_Available data_.
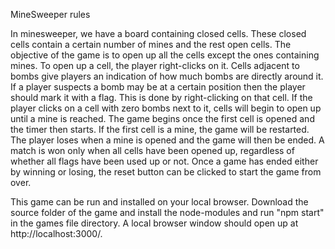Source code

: MineSweeper rules

In minesweeper, we have a board containing closed cells. These closed cells contain a certain number of mines and the rest open cells.
The objective of the game is to open up all the cells except the ones containing mines. To open up a cell, the player right-clicks on it.
Cells adjacent to bombs give players an indication of how much bombs are directly around it. If a player suspects a bomb may be at a 
certain position then the player should mark it with a flag. This is done by right-clicking on that cell.
If the player clicks on a cell with zero bombs next to it, cells will begin to open up until a mine is reached.
The game begins once the first cell is opened and the timer then starts. If the first cell is a mine, the game will be restarted.
The player loses when a mine is opened and the game will then be ended. A match is won only when all cells have been opened up, regardless
of whether all flags have been used up or not.
Once a game has ended either by winning or losing, the reset button can be clicked to start the game from over.

This game can be run and installed on your local browser. Download the source folder of the game and install the node-modules and run "npm start" in the games file directory. A local browser window should open up at http://localhost:3000/.
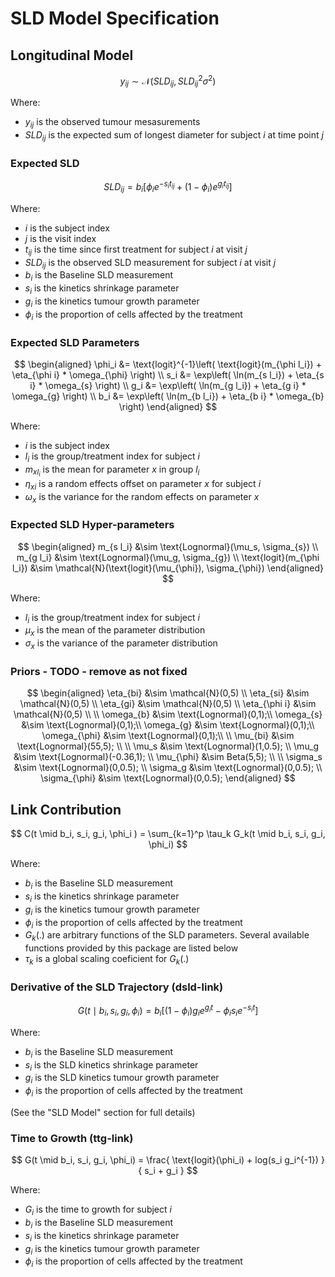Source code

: # SLD Model Specification

## Longitudinal Model

$$
y_{ij} \sim \mathcal{N}(SLD_{ij}, SLD_{ij}^2 \sigma^2)
$$

Where:

* $y_{ij}$ is the observed tumour mesasurements
* $SLD_{ij}$ is the expected sum of longest diameter for subject $i$ at time point $j$

### Expected SLD

$$
SLD_{ij} =b_{i}
\left[
    \phi_i e^{-s_{i}t_{ij}}+
    (1-\phi_{i}) e^ {g_{i}t_{ij}}
\right]
$$

Where:

* $i$ is the subject index
* $j$ is the visit index
* $t_{ij}$ is the time since first treatment for subject $i$ at visit $j$
* $SLD_{ij}$ is the observed SLD measurement for subject $i$ at visit $j$
* $b_i$ is the Baseline SLD measurement
* $s_i$ is the kinetics shrinkage parameter
* $g_i$ is the kinetics tumour growth parameter
* $\phi_i$ is the proportion of cells affected by the treatment

### Expected SLD Parameters

$$
\begin{aligned}
\phi_i &= \text{logit}^{-1}\left(
    \text{logit}(m_{\phi l_i}) + \eta_{\phi i} * \omega_{\phi}
\right)
\\
s_i &= \exp\left(
    \ln(m_{s l_i}) + \eta_{s i} * \omega_{s}
\right)
\\
g_i &= \exp\left(
    \ln(m_{g l_i}) + \eta_{g i} * \omega_{g}
\right)
\\
b_i &= \exp\left(
    \ln(m_{b l_i}) + \eta_{b i} * \omega_{b}
\right)
\end{aligned}
$$

Where:

* $i$ is the subject index
* $l_i$ is the group/treatment index for subject $i$
* $m_{xl_i}$ is the mean for parameter $x$ in group $l_i$
* $\eta_{xi}$ is a random effects offset on parameter $x$ for subject $i$
* $\omega_{x}$ is the variance for the random effects on parameter $x$

### Expected SLD Hyper-parameters


$$
\begin{aligned}
m_{s l_i} &\sim \text{Lognormal}(\mu_s, \sigma_{s}) \\
m_{g l_i} &\sim \text{Lognormal}(\mu_g, \sigma_{g}) \\
\text{logit}(m_{\phi l_i}) &\sim \mathcal{N}(\text{logit}(\mu_{\phi}), \sigma_{\phi})
\end{aligned}
$$

Where:

* $l_i$ is the group/treatment index for subject $i$
* $\mu_x$ is the mean of the parameter distribution
* $\sigma_x$ is the variance of the parameter distribution

### Priors - TODO - remove as not fixed

$$
\begin{aligned}
\eta_{bi} &\sim \mathcal{N}(0,5) \\
\eta_{si} &\sim \mathcal{N}(0,5) \\
\eta_{gi} &\sim \mathcal{N}(0,5) \\
\eta_{\phi i} &\sim \mathcal{N}(0,5) \\
\\
\omega_{b} &\sim \text{Lognormal}(0,1);\\
\omega_{s} &\sim \text{Lognormal}(0,1);\\
\omega_{g} &\sim \text{Lognormal}(0,1);\\
\omega_{\phi} &\sim \text{Lognormal}(0,1);\\
\\
\mu_{bi} &\sim \text{Lognormal}(55,5); \\
\\
\mu_s &\sim \text{Lognormal}(1,0.5); \\
\mu_g &\sim \text{Lognormal}(-0.36,1); \\
\mu_{\phi} &\sim Beta(5,5); \\
\\
\sigma_s &\sim \text{Lognormal}(0,0.5); \\
\sigma_g &\sim \text{Lognormal}(0,0.5); \\
\sigma_{\phi} &\sim \text{Lognormal}(0,0.5);
\end{aligned}
$$

## Link Contribution

$$
C(t \mid b_i, s_i, g_i, \phi_i ) = \sum_{k=1}^p \tau_k G_k(t \mid b_i, s_i, g_i, \phi_i)
$$

Where:

* $b_i$ is the Baseline SLD measurement
* $s_i$ is the kinetics shrinkage parameter
* $g_i$ is the kinetics tumour growth parameter
* $\phi_i$ is the proportion of cells affected by the treatment
* $G_k(.)$ are arbitrary functions of the SLD parameters. Several available functions provided by this package are listed below
* $\tau_k$ is a global scaling coeficient for $G_k(.)$

### Derivative of the SLD Trajectory (dsld-link)

$$
G(t \mid b_i, s_i, g_i, \phi_i) = b_i
\left[
    (1-\phi_i)  g_i  e^{g_i  t} -
    \phi_i  s_i  e^{-s_i  t}
\right]
$$

Where:

* $b_i$ is the Baseline SLD measurement
* $s_i$ is the SLD kinetics shrinkage parameter
* $g_i$ is the SLD kinetics tumour growth parameter
* $\phi_i$ is the proportion of cells affected by the treatment

(See the "SLD Model" section for full details)

### Time to Growth (ttg-link)

$$
G(t \mid b_i, s_i, g_i, \phi_i) = \frac{
    \text{logit}(\phi_i) + log(s_i g_i^{-1})
}{
    s_i + g_i
}
$$

Where:

* $G_i$ is the time to growth for subject $i$
* $b_i$ is the Baseline SLD measurement
* $s_i$ is the kinetics shrinkage parameter
* $g_i$ is the kinetics tumour growth parameter
* $\phi_i$ is the proportion of cells affected by the treatment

_Exercise directions_.
Please reproduce the lines from the line with "Cells adjacent to" to the line with "The game begins", both ends included, exactly as they appear above.

_Completed exercise_.
Cells adjacent to bombs give players an indication of how much bombs are directly around it. If a player suspects a bomb may be at a 
certain position then the player should mark it with a flag. This is done by right-clicking on that cell.
If the player clicks on a cell with zero bombs next to it, cells will begin to open up until a mine is reached.
The game begins once the first cell is opened and the timer then starts. If the first cell is a mine, the game will be restarted.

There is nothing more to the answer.